The president of United Labour Congress of Nigeria (ULC), Joe Ajaero, who gave the warning, told Vanguard that though no date had been fixed for commencement of the strike, it could start the next day after the national protest.
"It can start today, it can start at anytime. We agreed during our meeting (of leaders of organised labour) on December 20, 2018, in Lagos that the December 31 deadline given to government to send a draft bill to the National Assembly to legislate on the N30,000 minimum wage recommendation by the Tripartite Committee, serves as a final notice to the government for us to resume the suspended November 6, 2018 nationwide strike.
"What that means is that a nationwide strike can start today, tomorrow or next without further notice to the government," he said.
Another labour leader, Peter Ozo-Eson, who serves as the general secretary of Nigeria Labour Congress (NLC), said there will be a nationwide mass protest by the NLC’s 36 state councils, affiliate unions and friendly groups, such as civil society organisations, CSOs over the non-implementation of the new minimum wage bill.
Ozo-Esan in a statement said the mass protest will be held on Tuesday, January 8 by all affiliate labour unions in the country.
He said: “It has come to our attention that a section of the news media has largely misrepresented our action plan in reaction to the delay in transmitting the recommendations of the Tripartite Committee on a new National Minimum Wage to the National Assembly by President Muhammadu Buhari.
"We immediately announced then that on Tuesday, January 8, 2019, there will be a nationwide mass mobilisation and protests simultaneously across all states in Nigeria. This does not translate to a strike. It is on record that each time we had cause to embark on a national strike, we say so publicly without any equivocation.

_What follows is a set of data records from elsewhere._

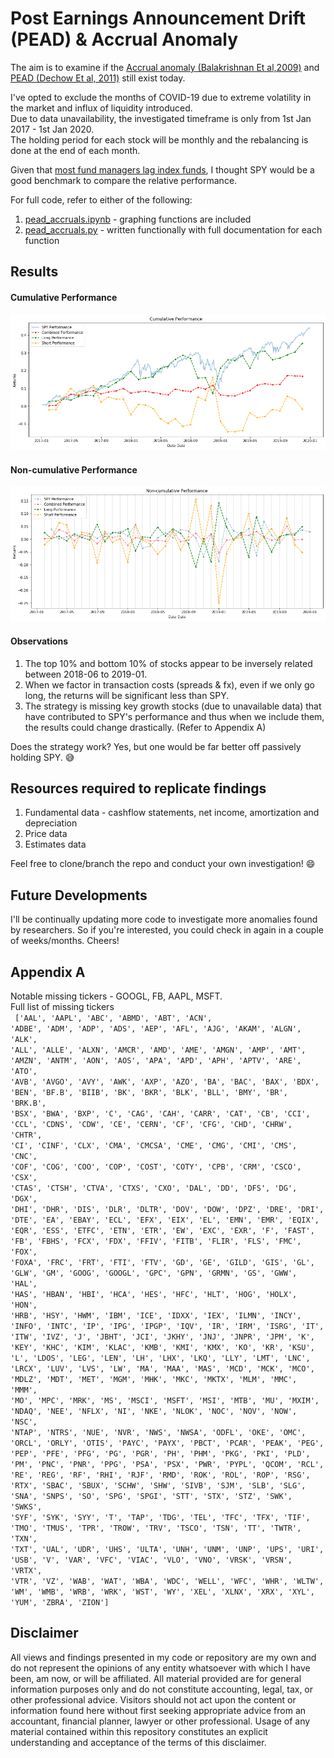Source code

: # Post Earnings Announcement Drift (PEAD) & Accrual Anomaly

The aim is to examine if the [Accrual anomaly (Balakrishnan Et al,2009)](https://papers.ssrn.com/sol3/papers.cfm?abstract_id=1793364) and [PEAD (Dechow Et al, 2011)](https://papers.ssrn.com/sol3/papers.cfm?abstract_id=1510321) still exist today. 

I've opted to exclude the months of COVID-19 due to extreme volatility in the market and influx of liquidity introduced.<br>
Due to data unavailability, the investigated timeframe is only from 1st Jan 2017 - 1st Jan 2020. <br>
The holding period for each stock will be monthly and the rebalancing is done at the end of each month. <br>

Given that [most fund managers lag index funds](https://www.marketwatch.com/story/why-way-fewer-actively-managed-funds-beat-the-sp-than-we-thought-2017-04-24), I thought SPY would be a good benchmark to compare the relative performance. <br>

For full code, refer to either of the following:
1. [pead_accruals.ipynb](pead_accruals.ipynb) - graphing functions are included 
2. [pead_accruals.py](pead_accruals.py) - written functionally with full documentation for each function

## Results 
#### Cumulative Performance
![](Images/cumulative_performance.png)

#### Non-cumulative Performance
![](Images/non_cumulative_performance.png)

#### Observations
1. The top 10% and bottom 10% of stocks appear to be inversely related between 2018-06 to 2019-01.
2. When we factor in transaction costs (spreads & fx), even if we only go long, the returns will be significant less than SPY. 
3. The strategy is missing key growth stocks (due to unavailable data) that have contributed to SPY's performance and thus when we include them, the results could change drastically. (Refer to Appendix A)

Does the strategy work? Yes, but one would be far better off passively holding SPY. :sweat_smile:

## Resources required to replicate findings
1. Fundamental data - cashflow statements, net income, amortization and depreciation
2. Price data
3. Estimates data 

Feel free to clone/branch the repo and conduct your own investigation! :smile:

## Future Developments
I'll be continually updating more code to investigate more anomalies found by researchers. So if you're interested, you could check in again in a couple of weeks/months. Cheers!

## Appendix A 
Notable missing tickers - GOOGL, FB, AAPL, MSFT. <br>
Full list of missing tickers <br>
<code>
['AAL', 'AAPL', 'ABC', 'ABMD', 'ABT', 'ACN', 'ADBE', 'ADM', 'ADP', 'ADS', 'AEP', 'AFL', 'AJG', 'AKAM', 'ALGN', 'ALK', 'ALL', 'ALLE', 'ALXN', 'AMCR', 'AMD', 'AME', 'AMGN', 'AMP', 'AMT', 'AMZN', 'ANTM', 'AON', 'AOS', 'APA', 'APD', 'APH', 'APTV', 'ARE', 'ATO', 'AVB', 'AVGO', 'AVY', 'AWK', 'AXP', 'AZO', 'BA', 'BAC', 'BAX', 'BDX', 'BEN', 'BF.B', 'BIIB', 'BK', 'BKR', 'BLK', 'BLL', 'BMY', 'BR', 'BRK.B', 'BSX', 'BWA', 'BXP', 'C', 'CAG', 'CAH', 'CARR', 'CAT', 'CB', 'CCI', 'CCL', 'CDNS', 'CDW', 'CE', 'CERN', 'CF', 'CFG', 'CHD', 'CHRW', 'CHTR', 'CI', 'CINF', 'CLX', 'CMA', 'CMCSA', 'CME', 'CMG', 'CMI', 'CMS', 'CNC', 'COF', 'COG', 'COO', 'COP', 'COST', 'COTY', 'CPB', 'CRM', 'CSCO', 'CSX', 'CTAS', 'CTSH', 'CTVA', 'CTXS', 'CXO', 'DAL', 'DD', 'DFS', 'DG', 'DGX', 'DHI', 'DHR', 'DIS', 'DLR', 'DLTR', 'DOV', 'DOW', 'DPZ', 'DRE', 'DRI', 'DTE', 'EA', 'EBAY', 'ECL', 'EFX', 'EIX', 'EL', 'EMN', 'EMR', 'EQIX', 'EQR', 'ESS', 'ETFC', 'ETN', 'ETR', 'EW', 'EXC', 'EXR', 'F', 'FAST', 'FB', 'FBHS', 'FCX', 'FDX', 'FFIV', 'FITB', 'FLIR', 'FLS', 'FMC', 'FOX', 'FOXA', 'FRC', 'FRT', 'FTI', 'FTV', 'GD', 'GE', 'GILD', 'GIS', 'GL', 'GLW', 'GM', 'GOOG', 'GOOGL', 'GPC', 'GPN', 'GRMN', 'GS', 'GWW', 'HAL', 'HAS', 'HBAN', 'HBI', 'HCA', 'HES', 'HFC', 'HLT', 'HOG', 'HOLX', 'HON', 'HRB', 'HSY', 'HWM', 'IBM', 'ICE', 'IDXX', 'IEX', 'ILMN', 'INCY', 'INFO', 'INTC', 'IP', 'IPG', 'IPGP', 'IQV', 'IR', 'IRM', 'ISRG', 'IT', 'ITW', 'IVZ', 'J', 'JBHT', 'JCI', 'JKHY', 'JNJ', 'JNPR', 'JPM', 'K', 'KEY', 'KHC', 'KIM', 'KLAC', 'KMB', 'KMI', 'KMX', 'KO', 'KR', 'KSU', 'L', 'LDOS', 'LEG', 'LEN', 'LH', 'LHX', 'LKQ', 'LLY', 'LMT', 'LNC', 'LRCX', 'LUV', 'LVS', 'LW', 'MA', 'MAA', 'MAS', 'MCD', 'MCK', 'MCO', 'MDLZ', 'MDT', 'MET', 'MGM', 'MHK', 'MKC', 'MKTX', 'MLM', 'MMC', 'MMM', 'MO', 'MPC', 'MRK', 'MS', 'MSCI', 'MSFT', 'MSI', 'MTB', 'MU', 'MXIM', 'NDAQ', 'NEE', 'NFLX', 'NI', 'NKE', 'NLOK', 'NOC', 'NOV', 'NOW', 'NSC', 'NTAP', 'NTRS', 'NUE', 'NVR', 'NWS', 'NWSA', 'ODFL', 'OKE', 'OMC', 'ORCL', 'ORLY', 'OTIS', 'PAYC', 'PAYX', 'PBCT', 'PCAR', 'PEAK', 'PEG', 'PEP', 'PFE', 'PFG', 'PG', 'PGR', 'PH', 'PHM', 'PKG', 'PKI', 'PLD', 'PM', 'PNC', 'PNR', 'PPG', 'PSA', 'PSX', 'PWR', 'PYPL', 'QCOM', 'RCL', 'RE', 'REG', 'RF', 'RHI', 'RJF', 'RMD', 'ROK', 'ROL', 'ROP', 'RSG', 'RTX', 'SBAC', 'SBUX', 'SCHW', 'SHW', 'SIVB', 'SJM', 'SLB', 'SLG', 'SNA', 'SNPS', 'SO', 'SPG', 'SPGI', 'STT', 'STX', 'STZ', 'SWK', 'SWKS', 'SYF', 'SYK', 'SYY', 'T', 'TAP', 'TDG', 'TEL', 'TFC', 'TFX', 'TIF', 'TMO', 'TMUS', 'TPR', 'TROW', 'TRV', 'TSCO', 'TSN', 'TT', 'TWTR', 'TXN', 'TXT', 'UAL', 'UDR', 'UHS', 'ULTA', 'UNH', 'UNM', 'UNP', 'UPS', 'URI', 'USB', 'V', 'VAR', 'VFC', 'VIAC', 'VLO', 'VNO', 'VRSK', 'VRSN', 'VRTX', 'VTR', 'VZ', 'WAB', 'WAT', 'WBA', 'WDC', 'WELL', 'WFC', 'WHR', 'WLTW', 'WM', 'WMB', 'WRB', 'WRK', 'WST', 'WY', 'XEL', 'XLNX', 'XRX', 'XYL', 'YUM', 'ZBRA', 'ZION']</code>

## Disclaimer
All views and findings presented in my code or repository are my own and do not represent the opinions of any entity whatsoever with which I have been, am now, or will be affiliated. All material provided are for general information purposes only and do not constitute accounting, legal, tax, or other professional advice. Visitors should not act upon the content or information found here without first seeking appropriate advice from an accountant, financial planner, lawyer or other professional. Usage of any material contained within this repository constitutes an explicit understanding and acceptance of the terms of this disclaimer.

"When a date is decided for the commencement of a strike subsequently, we will inform the public appropriately."
In a related report, the Nigerian Labour Congress (NLC) has said it will go ahead with a scheduled mass nationwide protest over the delay by the federal government to implement the new national minimum wage bill.
Ayuba Wabba, the NLC president, made the disclosure at the end of a closed door meeting with Chris Ngige, the minister of labour and employment on Monday, January 7, in Abuja.
The labour leader said the organised labour had a useful discussion with the federal government but insisted that that its scheduled protest will hold.